Totes are relatively easy as chacoguy points out. By a sort of double entry book-keeping, each new bet gets added to two totals - one to the overall total for the race and one to the total for each horse being bet on in that race. You thus have multiple running totals that you can poll at any given moment to do a relatively simple division (factoring in taxes and profit to the tote) of what the payout will be for any given horse. It gets a little more complicated with place bets, but they set up quick algorithms to do all these things on the fly by hand.

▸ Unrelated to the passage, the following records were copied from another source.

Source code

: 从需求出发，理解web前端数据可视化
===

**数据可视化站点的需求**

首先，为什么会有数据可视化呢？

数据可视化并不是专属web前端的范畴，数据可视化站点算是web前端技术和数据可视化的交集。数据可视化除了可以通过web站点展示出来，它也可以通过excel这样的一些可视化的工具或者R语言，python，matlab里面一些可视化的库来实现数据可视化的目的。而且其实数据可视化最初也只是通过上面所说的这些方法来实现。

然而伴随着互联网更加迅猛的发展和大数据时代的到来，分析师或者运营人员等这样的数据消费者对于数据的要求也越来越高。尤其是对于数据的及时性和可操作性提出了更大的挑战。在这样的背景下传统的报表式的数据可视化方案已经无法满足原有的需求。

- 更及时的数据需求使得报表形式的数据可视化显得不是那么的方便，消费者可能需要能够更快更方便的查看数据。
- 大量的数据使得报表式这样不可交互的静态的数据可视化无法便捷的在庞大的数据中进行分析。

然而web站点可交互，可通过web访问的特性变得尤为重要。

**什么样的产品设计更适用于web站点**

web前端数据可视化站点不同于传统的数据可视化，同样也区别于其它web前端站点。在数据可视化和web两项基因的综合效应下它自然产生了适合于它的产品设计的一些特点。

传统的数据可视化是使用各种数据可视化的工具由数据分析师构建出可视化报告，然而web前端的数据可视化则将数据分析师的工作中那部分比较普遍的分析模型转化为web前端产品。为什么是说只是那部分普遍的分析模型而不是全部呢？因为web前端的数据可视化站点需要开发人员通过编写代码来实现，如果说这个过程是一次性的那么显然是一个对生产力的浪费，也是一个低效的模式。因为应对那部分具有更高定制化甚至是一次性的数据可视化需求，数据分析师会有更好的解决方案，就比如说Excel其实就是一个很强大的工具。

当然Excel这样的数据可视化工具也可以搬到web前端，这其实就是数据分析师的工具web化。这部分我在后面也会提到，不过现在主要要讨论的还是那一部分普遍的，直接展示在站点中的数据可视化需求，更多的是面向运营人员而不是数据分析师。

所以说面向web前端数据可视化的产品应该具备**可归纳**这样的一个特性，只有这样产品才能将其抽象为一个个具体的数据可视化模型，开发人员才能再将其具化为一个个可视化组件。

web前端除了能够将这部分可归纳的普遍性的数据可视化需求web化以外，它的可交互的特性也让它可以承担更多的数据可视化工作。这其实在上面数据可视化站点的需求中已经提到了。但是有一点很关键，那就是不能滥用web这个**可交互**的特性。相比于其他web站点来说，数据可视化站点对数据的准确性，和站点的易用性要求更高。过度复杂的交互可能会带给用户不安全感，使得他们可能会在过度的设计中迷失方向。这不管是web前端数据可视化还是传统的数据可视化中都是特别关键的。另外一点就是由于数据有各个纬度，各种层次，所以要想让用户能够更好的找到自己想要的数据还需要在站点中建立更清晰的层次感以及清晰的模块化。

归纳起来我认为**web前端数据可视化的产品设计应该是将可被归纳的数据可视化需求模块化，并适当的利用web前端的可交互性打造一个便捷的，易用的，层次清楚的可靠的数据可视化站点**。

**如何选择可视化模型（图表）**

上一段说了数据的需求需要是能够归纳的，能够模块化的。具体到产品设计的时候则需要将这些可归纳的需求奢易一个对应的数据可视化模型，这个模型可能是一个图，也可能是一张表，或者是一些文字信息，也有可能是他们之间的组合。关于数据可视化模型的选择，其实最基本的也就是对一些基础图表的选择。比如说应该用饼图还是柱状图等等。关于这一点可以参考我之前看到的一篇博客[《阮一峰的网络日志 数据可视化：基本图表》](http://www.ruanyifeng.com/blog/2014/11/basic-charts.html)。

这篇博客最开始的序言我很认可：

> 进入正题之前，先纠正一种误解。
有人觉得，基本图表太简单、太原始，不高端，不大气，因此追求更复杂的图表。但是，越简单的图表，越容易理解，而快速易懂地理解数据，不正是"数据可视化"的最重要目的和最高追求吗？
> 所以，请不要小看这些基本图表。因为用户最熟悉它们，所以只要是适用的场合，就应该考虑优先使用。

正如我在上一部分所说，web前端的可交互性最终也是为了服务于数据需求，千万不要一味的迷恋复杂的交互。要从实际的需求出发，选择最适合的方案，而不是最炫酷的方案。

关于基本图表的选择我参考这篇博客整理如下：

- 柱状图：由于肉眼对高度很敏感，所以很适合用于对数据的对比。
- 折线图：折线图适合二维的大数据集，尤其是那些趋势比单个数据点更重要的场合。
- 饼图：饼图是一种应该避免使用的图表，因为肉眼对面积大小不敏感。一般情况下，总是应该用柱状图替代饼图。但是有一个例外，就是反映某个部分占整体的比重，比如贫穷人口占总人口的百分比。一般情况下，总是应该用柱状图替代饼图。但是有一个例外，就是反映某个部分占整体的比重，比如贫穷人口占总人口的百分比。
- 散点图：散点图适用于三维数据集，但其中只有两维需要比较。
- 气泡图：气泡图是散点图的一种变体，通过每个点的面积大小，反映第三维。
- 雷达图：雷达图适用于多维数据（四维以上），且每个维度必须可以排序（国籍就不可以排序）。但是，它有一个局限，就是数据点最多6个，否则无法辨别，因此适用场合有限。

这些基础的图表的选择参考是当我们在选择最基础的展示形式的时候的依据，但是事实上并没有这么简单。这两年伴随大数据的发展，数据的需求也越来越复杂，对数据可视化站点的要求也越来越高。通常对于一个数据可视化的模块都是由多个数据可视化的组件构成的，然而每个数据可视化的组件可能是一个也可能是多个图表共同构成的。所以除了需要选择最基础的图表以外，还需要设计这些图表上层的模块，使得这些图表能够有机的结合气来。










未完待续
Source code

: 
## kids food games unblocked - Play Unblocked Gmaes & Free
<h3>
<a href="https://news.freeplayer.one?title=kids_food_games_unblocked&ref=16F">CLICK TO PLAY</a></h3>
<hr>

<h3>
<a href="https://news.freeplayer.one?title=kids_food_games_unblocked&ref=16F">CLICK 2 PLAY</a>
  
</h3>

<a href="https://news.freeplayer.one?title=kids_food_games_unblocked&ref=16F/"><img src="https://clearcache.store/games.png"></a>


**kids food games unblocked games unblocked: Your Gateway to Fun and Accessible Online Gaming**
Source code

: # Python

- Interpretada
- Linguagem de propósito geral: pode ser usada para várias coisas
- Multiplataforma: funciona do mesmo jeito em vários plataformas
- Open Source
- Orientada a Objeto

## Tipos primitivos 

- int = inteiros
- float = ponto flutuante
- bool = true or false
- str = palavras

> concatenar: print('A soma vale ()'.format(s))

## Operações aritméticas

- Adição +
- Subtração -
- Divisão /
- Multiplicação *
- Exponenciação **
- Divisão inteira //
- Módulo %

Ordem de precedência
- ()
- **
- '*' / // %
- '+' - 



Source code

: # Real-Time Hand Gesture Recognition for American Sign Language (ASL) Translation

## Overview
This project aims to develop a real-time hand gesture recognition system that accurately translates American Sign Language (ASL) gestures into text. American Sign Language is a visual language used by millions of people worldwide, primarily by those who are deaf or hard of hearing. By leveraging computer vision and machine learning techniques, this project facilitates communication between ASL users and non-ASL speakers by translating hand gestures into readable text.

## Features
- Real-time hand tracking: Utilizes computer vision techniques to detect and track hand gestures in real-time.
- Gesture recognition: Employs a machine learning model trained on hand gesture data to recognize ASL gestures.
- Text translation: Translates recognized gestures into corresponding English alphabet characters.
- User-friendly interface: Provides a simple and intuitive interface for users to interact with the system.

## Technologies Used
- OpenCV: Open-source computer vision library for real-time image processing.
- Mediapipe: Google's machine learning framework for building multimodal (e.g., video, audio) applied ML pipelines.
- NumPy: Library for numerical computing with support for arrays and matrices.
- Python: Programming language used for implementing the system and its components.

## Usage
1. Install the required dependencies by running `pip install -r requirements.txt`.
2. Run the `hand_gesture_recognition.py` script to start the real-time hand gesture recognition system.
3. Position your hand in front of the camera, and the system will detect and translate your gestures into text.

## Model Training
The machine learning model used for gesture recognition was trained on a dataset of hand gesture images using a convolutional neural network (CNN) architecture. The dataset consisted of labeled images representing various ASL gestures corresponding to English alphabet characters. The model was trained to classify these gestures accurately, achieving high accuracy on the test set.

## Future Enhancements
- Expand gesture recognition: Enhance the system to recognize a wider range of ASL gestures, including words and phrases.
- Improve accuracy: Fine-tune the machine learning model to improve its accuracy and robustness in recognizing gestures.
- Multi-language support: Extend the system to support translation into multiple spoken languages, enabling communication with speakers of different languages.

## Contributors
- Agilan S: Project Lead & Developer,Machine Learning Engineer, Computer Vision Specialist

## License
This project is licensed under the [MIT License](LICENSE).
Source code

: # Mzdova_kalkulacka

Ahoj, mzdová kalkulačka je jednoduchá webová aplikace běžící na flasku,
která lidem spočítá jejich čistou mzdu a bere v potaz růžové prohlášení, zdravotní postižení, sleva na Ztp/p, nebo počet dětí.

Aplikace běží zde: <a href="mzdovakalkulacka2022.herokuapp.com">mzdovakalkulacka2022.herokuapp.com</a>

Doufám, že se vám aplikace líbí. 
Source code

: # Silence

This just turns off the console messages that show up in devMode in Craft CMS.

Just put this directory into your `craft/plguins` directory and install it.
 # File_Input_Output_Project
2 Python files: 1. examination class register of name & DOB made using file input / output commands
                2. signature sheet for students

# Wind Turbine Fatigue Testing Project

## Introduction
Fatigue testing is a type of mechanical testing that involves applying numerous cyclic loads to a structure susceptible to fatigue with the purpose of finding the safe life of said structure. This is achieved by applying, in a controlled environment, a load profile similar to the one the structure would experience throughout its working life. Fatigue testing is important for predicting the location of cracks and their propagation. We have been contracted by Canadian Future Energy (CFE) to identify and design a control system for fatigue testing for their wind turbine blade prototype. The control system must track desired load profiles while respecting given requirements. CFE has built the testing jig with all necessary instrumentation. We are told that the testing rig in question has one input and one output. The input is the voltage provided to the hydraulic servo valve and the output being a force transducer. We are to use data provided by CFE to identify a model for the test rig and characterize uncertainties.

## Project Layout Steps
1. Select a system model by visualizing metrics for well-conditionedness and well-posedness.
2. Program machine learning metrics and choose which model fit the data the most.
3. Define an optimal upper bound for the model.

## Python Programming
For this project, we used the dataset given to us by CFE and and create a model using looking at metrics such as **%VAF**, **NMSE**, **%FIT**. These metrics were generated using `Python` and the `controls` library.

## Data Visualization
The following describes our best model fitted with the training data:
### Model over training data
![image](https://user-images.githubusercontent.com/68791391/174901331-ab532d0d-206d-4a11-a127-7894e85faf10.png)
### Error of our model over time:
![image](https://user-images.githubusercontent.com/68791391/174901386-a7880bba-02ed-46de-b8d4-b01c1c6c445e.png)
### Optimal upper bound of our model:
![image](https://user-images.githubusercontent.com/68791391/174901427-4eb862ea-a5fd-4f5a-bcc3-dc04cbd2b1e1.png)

Apart from totes, old school bookies were REALLY good at mental arithmetic. One of the smartest guys I ever met was an illegal bookie. They got very adept at mentally adjusting the odds in each race so that their total hold was ideally always greater than their expected payout, constantly adjusting the odds on the board to attract or repel punters on various horses, and constantly keeping an eye on the competitor bookies and what they were doing, at the same time factoring in whatever expert (or insider) knowledge they had of the horses and jockeys.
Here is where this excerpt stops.